The promise of mainframe technology is that systems management within these mega-machines is so well orchestrated that optimal resource allocation and the management of diverse processing and applications on multiple operating systems is possible under one computer frame. It is a major reason why mainframes continue to hold their own as preferred bastions of mission-critical applications in enterprises.
So what does this have do with big data platforms like Hadoop, which most often are processed in distributed computing environments?
As a preferred platform for big data processing, Hadoop doesn’t have the same robust systems management tools as mainframes. Part of the reason why is due to distributed computing’s heritage as a commodity platform that could produce cheaper hardware alternatives to sites than buying mainframes—without many of the advanced systems management techniques that were and are available on mainframes. The trade-off for sites choosing distributed hardware was simply to add more servers to compensate for poorer optimization of system throughput and storage.
Now that many companies are well past the proof-of-concept stage in their big data strategy, and they’re deploying big data applications across their organizations, resource management is becoming more of an issue.
“What companies are finding is that everyone is vying for the same cluster of big data processing in the data center, which also means that IT must satisfy internal customers in a multi-tenant scenario when it comes to processing big data queries on popular software like Hadoop. These internal customers are also demanding performance SLAs (service level agreements),” said Sean Suchter, cofounder and CTO of Pepperdata, which provides software that optimizes Hadoop cluster performance.

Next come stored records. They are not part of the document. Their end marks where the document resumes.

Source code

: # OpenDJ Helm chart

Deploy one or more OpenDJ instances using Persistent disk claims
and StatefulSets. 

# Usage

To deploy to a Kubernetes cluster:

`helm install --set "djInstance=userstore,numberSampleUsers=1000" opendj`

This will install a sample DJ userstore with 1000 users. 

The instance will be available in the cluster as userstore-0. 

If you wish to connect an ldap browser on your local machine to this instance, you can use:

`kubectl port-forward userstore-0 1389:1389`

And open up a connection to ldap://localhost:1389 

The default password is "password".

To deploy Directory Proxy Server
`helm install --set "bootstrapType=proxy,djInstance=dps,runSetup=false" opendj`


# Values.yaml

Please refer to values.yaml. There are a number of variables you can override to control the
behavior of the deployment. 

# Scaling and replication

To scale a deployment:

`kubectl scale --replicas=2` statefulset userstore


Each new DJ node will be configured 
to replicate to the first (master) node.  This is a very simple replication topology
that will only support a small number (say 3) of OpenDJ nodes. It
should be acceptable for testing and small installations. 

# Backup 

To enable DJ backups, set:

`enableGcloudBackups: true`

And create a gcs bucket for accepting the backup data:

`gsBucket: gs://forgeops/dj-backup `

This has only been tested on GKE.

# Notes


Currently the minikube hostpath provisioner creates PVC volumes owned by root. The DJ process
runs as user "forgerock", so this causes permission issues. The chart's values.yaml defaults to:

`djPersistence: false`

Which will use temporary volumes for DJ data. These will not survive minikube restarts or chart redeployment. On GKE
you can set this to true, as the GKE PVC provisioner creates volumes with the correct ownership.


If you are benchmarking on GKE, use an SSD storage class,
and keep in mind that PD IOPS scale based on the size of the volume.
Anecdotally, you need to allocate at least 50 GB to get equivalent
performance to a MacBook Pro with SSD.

Users want their own dedicated Hadoop clusters that they don’t have to share. However, for organizations that have major investments into hundreds and even thousands of Hadoop nodes, these resources must be shared to meet all of the big data demands.
“This is where being able to effectively manage and optimize Hadoop clusters comes into play,” said Suchter, whose company offers a 72-hour Hadoop cluster health check to companies that register for it.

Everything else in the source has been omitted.